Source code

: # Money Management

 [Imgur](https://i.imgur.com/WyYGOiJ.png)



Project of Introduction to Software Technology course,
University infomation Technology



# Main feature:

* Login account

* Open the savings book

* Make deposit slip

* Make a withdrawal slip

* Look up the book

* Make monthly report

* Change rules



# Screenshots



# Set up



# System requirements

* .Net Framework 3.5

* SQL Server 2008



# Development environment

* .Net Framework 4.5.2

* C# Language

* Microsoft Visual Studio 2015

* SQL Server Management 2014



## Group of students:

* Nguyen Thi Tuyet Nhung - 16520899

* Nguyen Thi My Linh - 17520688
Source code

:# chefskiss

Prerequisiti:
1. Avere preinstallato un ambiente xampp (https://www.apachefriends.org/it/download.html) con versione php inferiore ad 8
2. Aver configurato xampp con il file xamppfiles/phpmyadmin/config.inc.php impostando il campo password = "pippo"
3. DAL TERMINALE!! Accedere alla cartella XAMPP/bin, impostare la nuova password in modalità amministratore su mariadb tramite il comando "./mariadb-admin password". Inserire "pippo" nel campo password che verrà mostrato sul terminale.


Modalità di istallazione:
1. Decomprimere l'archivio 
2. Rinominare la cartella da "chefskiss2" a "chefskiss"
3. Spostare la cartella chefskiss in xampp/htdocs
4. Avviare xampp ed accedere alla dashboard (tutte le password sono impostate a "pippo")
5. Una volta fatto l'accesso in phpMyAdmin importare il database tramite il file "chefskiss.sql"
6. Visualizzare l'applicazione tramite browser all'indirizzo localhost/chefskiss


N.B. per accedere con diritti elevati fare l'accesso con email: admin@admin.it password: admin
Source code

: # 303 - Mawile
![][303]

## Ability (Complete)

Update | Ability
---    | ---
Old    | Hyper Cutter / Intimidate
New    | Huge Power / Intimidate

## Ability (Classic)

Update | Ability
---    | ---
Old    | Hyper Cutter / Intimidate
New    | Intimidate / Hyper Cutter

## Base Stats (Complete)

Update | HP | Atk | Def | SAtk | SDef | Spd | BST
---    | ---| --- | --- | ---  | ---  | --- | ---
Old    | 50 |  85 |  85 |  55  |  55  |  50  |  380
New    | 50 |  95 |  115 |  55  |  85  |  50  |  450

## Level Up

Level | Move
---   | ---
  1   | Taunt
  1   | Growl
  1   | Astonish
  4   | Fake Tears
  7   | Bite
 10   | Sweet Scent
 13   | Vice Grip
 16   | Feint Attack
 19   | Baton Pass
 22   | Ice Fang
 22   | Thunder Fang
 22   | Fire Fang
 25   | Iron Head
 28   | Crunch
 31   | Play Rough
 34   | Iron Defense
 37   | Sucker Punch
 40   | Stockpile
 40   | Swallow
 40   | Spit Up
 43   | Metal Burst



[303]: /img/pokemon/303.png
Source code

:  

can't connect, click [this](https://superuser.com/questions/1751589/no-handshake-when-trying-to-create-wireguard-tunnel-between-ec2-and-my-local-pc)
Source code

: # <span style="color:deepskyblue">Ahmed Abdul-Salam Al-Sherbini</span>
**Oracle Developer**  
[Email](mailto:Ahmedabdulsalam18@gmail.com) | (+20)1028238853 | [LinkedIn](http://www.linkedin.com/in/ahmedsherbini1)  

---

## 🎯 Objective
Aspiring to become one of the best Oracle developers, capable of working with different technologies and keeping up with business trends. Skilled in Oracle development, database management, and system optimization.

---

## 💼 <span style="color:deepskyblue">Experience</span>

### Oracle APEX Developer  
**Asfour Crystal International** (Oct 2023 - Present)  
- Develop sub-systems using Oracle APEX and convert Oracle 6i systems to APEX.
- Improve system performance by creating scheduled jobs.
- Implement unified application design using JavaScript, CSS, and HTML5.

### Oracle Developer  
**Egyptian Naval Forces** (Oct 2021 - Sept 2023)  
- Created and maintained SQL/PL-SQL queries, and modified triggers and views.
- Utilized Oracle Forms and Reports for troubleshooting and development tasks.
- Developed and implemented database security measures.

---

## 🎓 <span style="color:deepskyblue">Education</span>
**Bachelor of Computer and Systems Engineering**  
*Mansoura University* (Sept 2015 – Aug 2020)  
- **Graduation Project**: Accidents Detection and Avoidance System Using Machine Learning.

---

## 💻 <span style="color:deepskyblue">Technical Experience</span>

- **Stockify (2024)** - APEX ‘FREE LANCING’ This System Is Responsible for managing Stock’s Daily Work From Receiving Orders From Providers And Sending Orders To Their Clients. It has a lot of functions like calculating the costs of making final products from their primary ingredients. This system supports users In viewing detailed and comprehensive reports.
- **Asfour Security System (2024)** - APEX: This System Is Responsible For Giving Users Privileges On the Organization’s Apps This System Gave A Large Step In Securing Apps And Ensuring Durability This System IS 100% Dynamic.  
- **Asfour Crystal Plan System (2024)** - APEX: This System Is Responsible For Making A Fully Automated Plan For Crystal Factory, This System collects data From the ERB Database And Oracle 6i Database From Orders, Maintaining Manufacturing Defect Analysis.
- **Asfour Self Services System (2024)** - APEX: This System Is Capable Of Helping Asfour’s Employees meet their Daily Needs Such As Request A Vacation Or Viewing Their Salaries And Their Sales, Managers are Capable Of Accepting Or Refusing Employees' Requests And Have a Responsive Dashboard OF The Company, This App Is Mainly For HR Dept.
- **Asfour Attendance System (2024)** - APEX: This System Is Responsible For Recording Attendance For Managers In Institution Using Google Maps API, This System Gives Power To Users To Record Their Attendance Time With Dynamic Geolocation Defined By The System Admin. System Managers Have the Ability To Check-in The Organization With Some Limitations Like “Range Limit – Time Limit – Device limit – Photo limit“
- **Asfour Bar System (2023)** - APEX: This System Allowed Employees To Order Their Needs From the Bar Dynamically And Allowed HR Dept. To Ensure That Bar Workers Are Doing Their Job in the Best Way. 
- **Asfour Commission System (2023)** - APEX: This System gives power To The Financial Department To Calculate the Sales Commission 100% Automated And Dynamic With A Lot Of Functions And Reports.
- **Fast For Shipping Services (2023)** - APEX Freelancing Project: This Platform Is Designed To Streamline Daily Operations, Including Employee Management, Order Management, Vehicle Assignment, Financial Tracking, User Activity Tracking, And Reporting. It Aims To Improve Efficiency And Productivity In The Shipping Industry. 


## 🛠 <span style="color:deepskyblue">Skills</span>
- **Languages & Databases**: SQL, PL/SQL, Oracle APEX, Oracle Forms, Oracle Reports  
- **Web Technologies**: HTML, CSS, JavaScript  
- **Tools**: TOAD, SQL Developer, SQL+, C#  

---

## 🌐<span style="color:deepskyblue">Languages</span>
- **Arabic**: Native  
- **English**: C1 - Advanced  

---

* Your assignment: Word for word, restate the lines above from the line containing "Intimidate / Hyper Cutter" through the line containing "- Improve system", with both included and nothing else.

* Reply:
New    | Intimidate / Hyper Cutter

## Base Stats (Complete)

Update | HP | Atk | Def | SAtk | SDef | Spd | BST
---    | ---| --- | --- | ---  | ---  | --- | ---
Old    | 50 |  85 |  85 |  55  |  55  |  50  |  380
New    | 50 |  95 |  115 |  55  |  85  |  50  |  450

## Level Up

Level | Move
---   | ---
  1   | Taunt
  1   | Growl
  1   | Astonish
  4   | Fake Tears
  7   | Bite
 10   | Sweet Scent
 13   | Vice Grip
 16   | Feint Attack
 19   | Baton Pass
 22   | Ice Fang
 22   | Thunder Fang
 22   | Fire Fang
 25   | Iron Head
 28   | Crunch
 31   | Play Rough
 34   | Iron Defense
 37   | Sucker Punch
 40   | Stockpile
 40   | Swallow
 40   | Spit Up
 43   | Metal Burst



[303]: /img/pokemon/303.png
Source code

:  

can't connect, click [this](https://superuser.com/questions/1751589/no-handshake-when-trying-to-create-wireguard-tunnel-between-ec2-and-my-local-pc)
Source code

: # <span style="color:deepskyblue">Ahmed Abdul-Salam Al-Sherbini</span>
**Oracle Developer**  
[Email](mailto:Ahmedabdulsalam18@gmail.com) | (+20)1028238853 | [LinkedIn](http://www.linkedin.com/in/ahmedsherbini1)  

---

## 🎯 Objective
Aspiring to become one of the best Oracle developers, capable of working with different technologies and keeping up with business trends. Skilled in Oracle development, database management, and system optimization.

---

## 💼 <span style="color:deepskyblue">Experience</span>

### Oracle APEX Developer  
**Asfour Crystal International** (Oct 2023 - Present)  
- Develop sub-systems using Oracle APEX and convert Oracle 6i systems to APEX.
- Improve system performance by creating scheduled jobs.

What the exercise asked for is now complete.